— Грег говорил мне об этом. Он — инструктор по дайвингу, ты знаешь, и часто философствовал на тему о том, как ощущение невесомости там, в глубине, создает иллюзию другой реальности. Настоящее становится бесконечным. Там, на глубине, нет ничего — ни прошлого, ни будущего. Только мягкое скольжение и полная тишина. Он ощущал это под водой, и точно так же мы с ним жили на суше. Я не встречала никого другого, кто бы умел так наслаждаться настоящим. Он такой спокойный. Ничто не стоит серьезных переживаний, считает Грег. С ним мне было так хорошо…
— Ты по нему скучаешь?
Анна молчала так долго, что Мари уже и не ждала ответа. Разные реальности. То же самое она испытывала с Дэвидом.
— Да, я скучаю по Грегу, — ответила Анна. — Признаюсь, слова Мартина о том, что двое могут быть созданы друг для друга, заставили меня задуматься. Я никогда не признавала верность. Ты это знаешь. Может, я сама боялась — быть верной, или разочароваться, или что изменят мне… Лучше сделать это первой, не дожидаясь боли. Мама проклинала меня за это, призывая своего Бога в свидетели. А папа всегда защищал. Они с Грегом виделись всего пару раз. Но папе он нравился. Я должна была понять, что наконец нашла свою тихую гавань. Но я думала о Фандите. И считала себя вправе вмешиваться в ее жизнь. Я всегда хотела, чтобы окружающие уважали мою независимость, но сама оказалась не готова отпустить дочь на свободу. Парадоксально, но это так. Я желала слишком многого, а тот, кто ждет от жизни слишком многого, теряет все, что имеет.
— И ты оказалась в безвыходной ситуации.

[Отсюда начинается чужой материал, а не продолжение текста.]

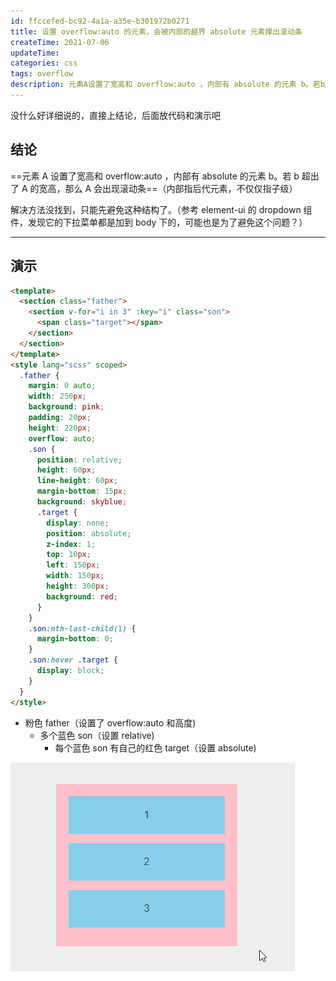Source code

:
 ```yaml
---
id: ffccefed-bc92-4a1a-a35e-b301972b0271
title: 设置 overflow:auto 的元素，会被内部的越界 absolute 元素撑出滚动条
createTime: 2021-07-06
updateTime:
categories: css
tags: overflow
description: 元素A设置了宽高和 overflow:auto ，内部有 absolute 的元素 b。若b超出了A的宽高，那么A会出现滚动条
---
```


没什么好详细说的，直接上结论，后面放代码和演示吧

## 结论

==元素 A 设置了宽高和 overflow:auto ，内部有 absolute 的元素 b。若 b 超出了 A 的宽高，那么 A 会出现滚动条==（内部指后代元素，不仅仅指子级）

解决方法没找到，只能先避免这种结构了。（参考 element-ui 的 dropdown 组件，发现它的下拉菜单都是加到 body 下的，可能也是为了避免这个问题？）

---

## 演示

```html
<template>
  <section class="father">
    <section v-for="i in 3" :key="i" class="son">
      <span class="target"></span>
    </section>
  </section>
</template>
<style lang="scss" scoped>
  .father {
    margin: 0 auto;
    width: 250px;
    background: pink;
    padding: 20px;
    height: 220px;
    overflow: auto;
    .son {
      position: relative;
      height: 60px;
      line-height: 60px;
      margin-bottom: 15px;
      background: skyblue;
      .target {
        display: none;
        position: absolute;
        z-index: 1;
        top: 10px;
        left: 150px;
        width: 150px;
        height: 300px;
        background: red;
      }
    }
    .son:nth-last-child(1) {
      margin-bottom: 0;
    }
    .son:hover .target {
      display: block;
    }
  }
</style>
```

- 粉色 father（设置了 overflow:auto 和高度)
  - 多个蓝色 son（设置 relative)
    - 每个蓝色 son 有自己的红色 target（设置 absolute)

![在这里插入图片描述](../post-assets/05b13409-2724-44d2-8051-22441a996193.png)
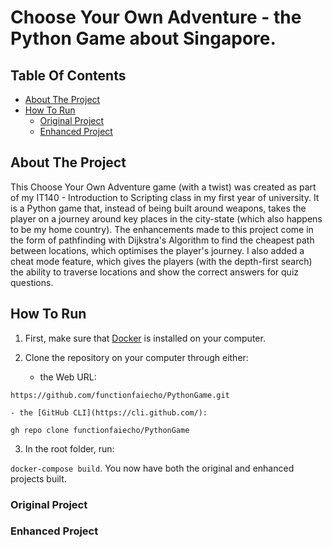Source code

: # Choose Your Own Adventure - the Python Game about Singapore.

## Table Of Contents

- [About The Project](#about-the-project)
- [How To Run](#how-to-run)
    - [Original Project](#original-project)
    - [Enhanced Project](#enhanced-project)


## About The Project

This Choose Your Own Adventure game (with a twist) was created as part of my IT140 - Introduction to Scripting class in my first year of university. It is a Python game that, instead of being built around weapons, takes the player on a journey around key places in the city-state (which also happens to be my home country). The enhancements made to this project come in the form of pathfinding with Dijkstra's Algorithm to find the cheapest path between locations, which optimises the player's journey. I also added a cheat mode feature, which gives the players (with the depth-first search) the ability to traverse locations and show the correct answers for quiz questions.

## How To Run

1. First, make sure that [Docker](https://www.docker.com/) is installed on your computer.

2. Clone the repository on your computer through either:
    -  the Web URL:

```https://github.com/functionfaiecho/PythonGame.git```

    - the [GitHub CLI](https://cli.github.com/):

```gh repo clone functionfaiecho/PythonGame```

3. In the root folder, run:

```docker-compose build```. You now have both the original and enhanced projects built.

### Original Project

### Enhanced Project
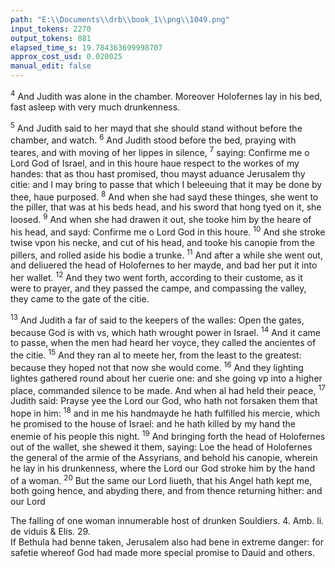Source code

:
 ```yaml
---
path: "E:\\Documents\\drb\\book_1\\png\\1049.png"
input_tokens: 2270
output_tokens: 881
elapsed_time_s: 19.784363699998707
approx_cost_usd: 0.020025
manual_edit: false
---
```

<sup>4</sup> And Judith was alone in the chamber. Moreover Holofernes lay in his bed, fast asleep with very much drunkenness.

<sup>5</sup> And Judith said to her mayd that she should stand without before the chamber, and watch. <sup>6</sup> And Judith stood before the bed, praying with teares, and with moving of her lippes in silence, <sup>7</sup> saying: Confirme me o Lord God of Israel, and in this houre haue respect to the workes of my handes: that as thou hast promised, thou mayst aduance Jerusalem thy citie: and I may bring to passe that which I beleeuing that it may be done by thee, haue purposed. <sup>8</sup> And when she had sayd these thinges, she went to the piller, that was at his beds head, and his sword that hong tyed on it, she loosed. <sup>9</sup> And when she had drawen it out, she tooke him by the heare of his head, and sayd: Confirme me o Lord God in this houre. <sup>10</sup> And she stroke twise vpon his necke, and cut of his head, and tooke his canopie from the pillers, and rolled aside his bodie a trunke. <sup>11</sup> And after a while she went out, and deliuered the head of Holofernes to her mayde, and bad her put it into her wallet. <sup>12</sup> And they two went forth, according to their custome, as it were to prayer, and they passed the campe, and compassing the valley, they came to the gate of the citie.

<sup>13</sup> And Judith a far of said to the keepers of the walles: Open the gates, because God is with vs, which hath wrought power in Israel. <sup>14</sup> And it came to passe, when the men had heard her voyce, they called the ancientes of the citie. <sup>15</sup> And they ran al to meete her, from the least to the greatest: because they hoped not that now she would come. <sup>16</sup> And they lighting lightes gathered round about her cuerie one: and she going vp into a higher place, commanded silence to be made. And when al had held their peace, <sup>17</sup> Judith said: Prayse yee the Lord our God, who hath not forsaken them that hope in him: <sup>18</sup> and in me his handmayde he hath fulfilled his mercie, which he promised to the house of Israel: and he hath killed by my hand the enemie of his people this night. <sup>19</sup> And bringing forth the head of Holofernes out of the wallet, she shewed it them, saying: Loe the head of Holofernes the general of the armie of the Assyrians, and behold his canopie, wherein he lay in his drunkenness, where the Lord our God stroke him by the hand of a woman. <sup>20</sup> But the same our Lord liueth, that his Angel hath kept me, both going hence, and abyding there, and from thence returning hither: and our Lord

<aside>The falling of one woman innumerable host of drunken Souldiers. 4. Amb. li. de viduis & Elis. 29.</aside>

<aside>If Bethula had benne taken, Jerusalem also had bene in extreme danger: for safetie whereof God had made more special promise to Dauid and others.</aside>

[^1]: Judiths proper Angel so defended her, as Jacobs Angel defended him from all euiles. Gen. 48.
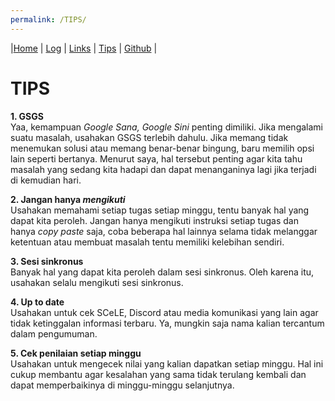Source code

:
 ```yaml
---
permalink: /TIPS/
---
```

|[Home](/os212/) | [Log](TXT/mylog.txt) | [Links](../LINKS/) | [Tips](.) | [Github](https://github.com/mfikriharyanto/os212/) |

# TIPS

**1. GSGS**<br>
Yaa, kemampuan _Google Sana, Google Sini_ penting dimiliki. Jika mengalami suatu masalah, usahakan GSGS terlebih dahulu. Jika memang tidak menemukan solusi atau memang benar-benar bingung, baru memilih opsi lain seperti bertanya. Menurut saya, hal tersebut penting agar kita tahu masalah yang sedang kita hadapi dan dapat menanganinya lagi jika terjadi di kemudian hari.

**2. Jangan hanya _mengikuti_**<br>
Usahakan memahami setiap tugas setiap minggu, tentu banyak hal yang dapat kita peroleh. Jangan hanya mengikuti instruksi setiap tugas dan hanya _copy paste_ saja, coba beberapa hal lainnya selama tidak melanggar ketentuan atau membuat masalah tentu memiliki kelebihan sendiri.

**3. Sesi sinkronus**<br>
Banyak hal yang dapat kita peroleh dalam sesi sinkronus. Oleh karena itu, usahakan selalu mengikuti sesi sinkronus.

**4. Up to date**<br>
Usahakan untuk cek SCeLE, Discord atau media komunikasi yang lain agar tidak ketinggalan informasi terbaru. Ya, mungkin saja nama kalian tercantum dalam pengumuman.

**5. Cek penilaian setiap minggu**<br>
Usahakan untuk mengecek nilai yang kalian dapatkan setiap minggu. Hal ini cukup membantu agar kesalahan yang sama tidak terulang kembali dan dapat memperbaikinya di minggu-minggu selanjutnya.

Как и я.
— Вот именно. Безвыходной.
Они посмотрели друг на друга. Мари гнала прочь мысли о том, что случится, если их разоблачат.

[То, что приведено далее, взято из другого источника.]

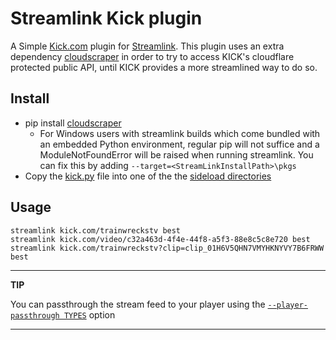 # Streamlink Kick plugin

A Simple [Kick.com](https://kick.com) plugin for [Streamlink](https://github.com/streamlink/streamlink). This plugin uses an extra dependency [cloudscraper](https://github.com/VeNoMouS/cloudscraper) in order to try to access KICK's cloudflare protected public API, until KICK provides a more streamlined way to do so.

## Install
* pip install [cloudscraper](https://pypi.org/project/cloudscraper)
  * For Windows users with streamlink builds which come bundled with an embedded Python environment, regular pip will not suffice and a ModuleNotFoundError will be raised when running streamlink. You can fix this by adding ```--target=<StreamLinkInstallPath>\pkgs```
* Copy the [kick.py](kick.py) file into one of the the [sideload directories](https://streamlink.github.io/cli/plugin-sideloading.html)


## Usage
```
streamlink kick.com/trainwreckstv best
streamlink kick.com/video/c32a463d-4f4e-44f8-a5f3-88e8c5c8e720 best
streamlink kick.com/trainwreckstv?clip=clip_01H6V5QHN7VMYHKNYVY7B6FRWW best
```

---
**TIP**

You can passthrough the stream feed to your player using the [```--player-passthrough TYPES```](https://streamlink.github.io/cli.html#cmdoption-player-passthrough) option

---

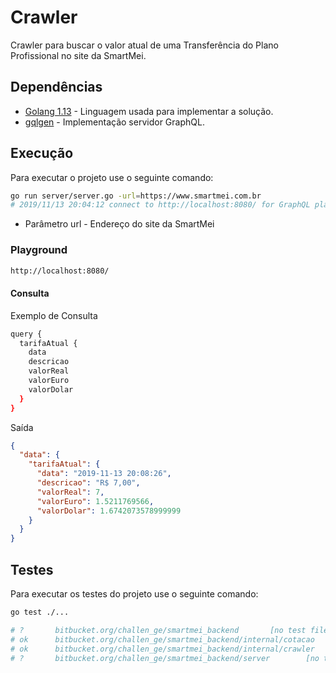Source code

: # Crawler

Crawler para buscar o valor atual de uma Transferência do Plano Profissional no site da SmartMei.

## Dependências

 - [Golang 1.13](https://golang.org/) - Linguagem usada para implementar a solução.
 - [gqlgen](https://github.com/99designs/gqlgen/) - Implementação servidor GraphQL.

## Execução

Para executar o projeto use o seguinte comando:

```sh
go run server/server.go -url=https://www.smartmei.com.br
# 2019/11/13 20:04:12 connect to http://localhost:8080/ for GraphQL playground
```

 - Parâmetro url - Endereço do site da SmartMei 

### Playground

```sh
http://localhost:8080/
```

#### Consulta

Exemplo de Consulta

```sh
query {
  tarifaAtual {
    data
    descricao
    valorReal
    valorEuro
    valorDolar
  }
}
```

Saída

```json
{
  "data": {
    "tarifaAtual": {
      "data": "2019-11-13 20:08:26",
      "descricao": "R$ 7,00",
      "valorReal": 7,
      "valorEuro": 1.5211769566,
      "valorDolar": 1.6742073578999999
    }
  }
}
```

## Testes

Para executar os testes do projeto use o seguinte comando:

```sh
go test ./...

# ?       bitbucket.org/challen_ge/smartmei_backend       [no test files]
# ok      bitbucket.org/challen_ge/smartmei_backend/internal/cotacao      0.003s
# ok      bitbucket.org/challen_ge/smartmei_backend/internal/crawler      0.628s
# ?       bitbucket.org/challen_ge/smartmei_backend/server        [no test files]
```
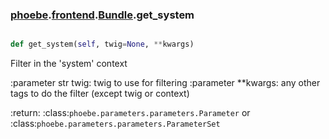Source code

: ### [phoebe](phoebe.md).[frontend](frontend.md).[Bundle](Bundle.md).get_system

```py

def get_system(self, twig=None, **kwargs)

```



Filter in the 'system' context

:parameter str twig: twig to use for filtering
:parameter **kwargs: any other tags to do the filter
    (except twig or context)

:return: :class:`phoebe.parameters.parameters.Parameter` or
    :class:`phoebe.parameters.parameters.ParameterSet`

— Мы должны объяснить господину Данелиусу, что он все неправильно понял, — сказала она, пытаясь успокоить прежде всего себя. — Настаивать, что Ханс Карлстен умер естественной смертью, а мы просто позволили Эльсе поверить в то, во что ей хотелось верить. Конечно, мы рискуем: старик может пойти к ней и передать наши слова, а она, в свою очередь, — потребовать деньги обратно. Хотя если Эльса сама убила мужа, то предпочтет промолчать.
Мари сама чувствовала, что в ее словах отсутствует логика. Если бы Эльса убила мужа, то не стала бы рекомендовать «Гребень Клеопатры» друзьям. Но может, у нее случилось временное помрачение рассудка… Хотя на похоронах она выглядела вполне нормальной. Более того, говорила спокойно и рассудительно.

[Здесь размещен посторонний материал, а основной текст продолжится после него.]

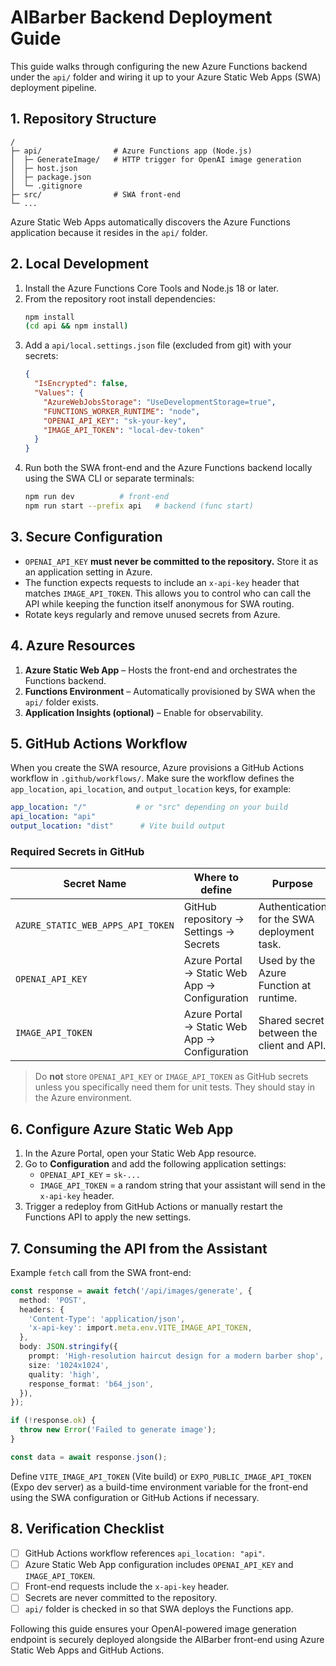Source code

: # AIBarber Backend Deployment Guide

This guide walks through configuring the new Azure Functions backend under the `api/` folder and wiring it up to your Azure Static Web Apps (SWA) deployment pipeline.

## 1. Repository Structure

```
/
├─ api/                # Azure Functions app (Node.js)
│  ├─ GenerateImage/   # HTTP trigger for OpenAI image generation
│  ├─ host.json
│  ├─ package.json
│  └─ .gitignore
├─ src/                # SWA front-end
└─ ...
```

Azure Static Web Apps automatically discovers the Azure Functions application because it resides in the `api/` folder.

## 2. Local Development

1. Install the Azure Functions Core Tools and Node.js 18 or later.
2. From the repository root install dependencies:
   ```bash
   npm install
   (cd api && npm install)
   ```
3. Add a `api/local.settings.json` file (excluded from git) with your secrets:
   ```json
   {
     "IsEncrypted": false,
     "Values": {
       "AzureWebJobsStorage": "UseDevelopmentStorage=true",
       "FUNCTIONS_WORKER_RUNTIME": "node",
       "OPENAI_API_KEY": "sk-your-key",
       "IMAGE_API_TOKEN": "local-dev-token"
     }
   }
   ```
4. Run both the SWA front-end and the Azure Functions backend locally using the SWA CLI or separate terminals:
   ```bash
   npm run dev          # front-end
   npm run start --prefix api   # backend (func start)
   ```

## 3. Secure Configuration

- `OPENAI_API_KEY` **must never be committed to the repository.** Store it as an application setting in Azure.
- The function expects requests to include an `x-api-key` header that matches `IMAGE_API_TOKEN`. This allows you to control who can call the API while keeping the function itself anonymous for SWA routing.
- Rotate keys regularly and remove unused secrets from Azure.

## 4. Azure Resources

1. **Azure Static Web App** – Hosts the front-end and orchestrates the Functions backend.
2. **Functions Environment** – Automatically provisioned by SWA when the `api/` folder exists.
3. **Application Insights (optional)** – Enable for observability.

## 5. GitHub Actions Workflow

When you create the SWA resource, Azure provisions a GitHub Actions workflow in `.github/workflows/`. Make sure the workflow defines the `app_location`, `api_location`, and `output_location` keys, for example:

```yaml
app_location: "/"           # or "src" depending on your build
api_location: "api"
output_location: "dist"      # Vite build output
```

### Required Secrets in GitHub

| Secret Name                   | Where to define                          | Purpose                                     |
| ----------------------------- | ---------------------------------------- | ------------------------------------------- |
| `AZURE_STATIC_WEB_APPS_API_TOKEN` | GitHub repository → Settings → Secrets    | Authentication for the SWA deployment task. |
| `OPENAI_API_KEY`              | Azure Portal → Static Web App → Configuration | Used by the Azure Function at runtime.      |
| `IMAGE_API_TOKEN`             | Azure Portal → Static Web App → Configuration | Shared secret between the client and API.   |

> Do **not** store `OPENAI_API_KEY` or `IMAGE_API_TOKEN` as GitHub secrets unless you specifically need them for unit tests. They should stay in the Azure environment.

## 6. Configure Azure Static Web App

1. In the Azure Portal, open your Static Web App resource.
2. Go to **Configuration** and add the following application settings:
   - `OPENAI_API_KEY` = `sk-...`
   - `IMAGE_API_TOKEN` = a random string that your assistant will send in the `x-api-key` header.
3. Trigger a redeploy from GitHub Actions or manually restart the Functions API to apply the new settings.

## 7. Consuming the API from the Assistant

Example `fetch` call from the SWA front-end:

```ts
const response = await fetch('/api/images/generate', {
  method: 'POST',
  headers: {
    'Content-Type': 'application/json',
    'x-api-key': import.meta.env.VITE_IMAGE_API_TOKEN,
  },
  body: JSON.stringify({
    prompt: 'High-resolution haircut design for a modern barber shop',
    size: '1024x1024',
    quality: 'high',
    response_format: 'b64_json',
  }),
});

if (!response.ok) {
  throw new Error('Failed to generate image');
}

const data = await response.json();
```

Define `VITE_IMAGE_API_TOKEN` (Vite build) or `EXPO_PUBLIC_IMAGE_API_TOKEN` (Expo dev server) as a build-time environment variable for the front-end using the SWA configuration or GitHub Actions if necessary.

## 8. Verification Checklist

- [ ] GitHub Actions workflow references `api_location: "api"`.
- [ ] Azure Static Web App configuration includes `OPENAI_API_KEY` and `IMAGE_API_TOKEN`.
- [ ] Front-end requests include the `x-api-key` header.
- [ ] Secrets are never committed to the repository.
- [ ] `api/` folder is checked in so that SWA deploys the Functions app.

Following this guide ensures your OpenAI-powered image generation endpoint is securely deployed alongside the AIBarber front-end using Azure Static Web Apps and GitHub Actions.
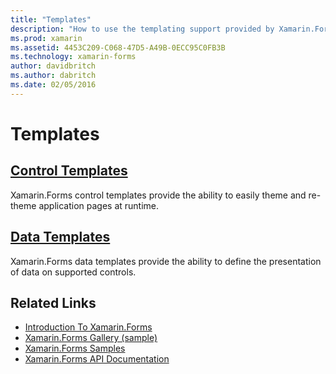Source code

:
 ```yaml
---
title: "Templates"
description: "How to use the templating support provided by Xamarin.Forms"
ms.prod: xamarin
ms.assetid: 4453C209-C068-47D5-A49B-0ECC95C0FB3B
ms.technology: xamarin-forms
author: davidbritch
ms.author: dabritch
ms.date: 02/05/2016
---
```


# Templates

## [Control Templates](control-templates/index.md)

Xamarin.Forms control templates provide the ability to easily theme and re-theme application pages at runtime.

## [Data Templates](data-templates/index.md)

Xamarin.Forms data templates provide the ability to define the presentation of data on supported controls.


## Related Links

- [Introduction To Xamarin.Forms](~/xamarin-forms/get-started/introduction-to-xamarin-forms.md)
- [Xamarin.Forms Gallery (sample)](https://developer.xamarin.com/samples/FormsGallery/)
- [Xamarin.Forms Samples](https://developer.xamarin.com/samples/tag/Xamarin.Forms/)
- [Xamarin.Forms API Documentation](https://developer.xamarin.com/api/namespace/Xamarin.Forms/)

— Мы должны тщательно продумать, что ему сказать, — устало продолжила Мари. — А еще поговорить с Эльсой и попросить ее хранить в тайне наши взаимоотношения. Так будет лучше и для нее самой, и для нас. Что же касается денег…
Анна, казалось, ее не слушала. Она подлила себе еще портвейна и массировала виски круговыми движениями.
— Расскажи мне о Дэвиде, — вдруг попросила она. — Ты знаешь, как вы мне дороги, Мари, — ты и Фредерик. И Фандита. И наверное, Грег, хотя я не хочу сейчас о нем думать. Но иногда ты похожа на устрицу, которая прячется в своей раковине. Как те мидии, что ты готовишь с шафраном и кориандром. Я знаю, ты встретила любовь всей твоей жизни в Ирландии и была счастлива, но не желала ни с кем делиться этим счастьем. Ты не хотела, чтобы я или Фредерик тебя навещали, а когда приезжала к нам в гости, выглядела одновременно и счастливой и несчастной… это трудно описать словами. Я желаю тебе добра, и ты это знаешь. Но я беспокоилась за тебя. Меня пугало то, что ты не хотела нас с ним знакомить. А когда все закончилось…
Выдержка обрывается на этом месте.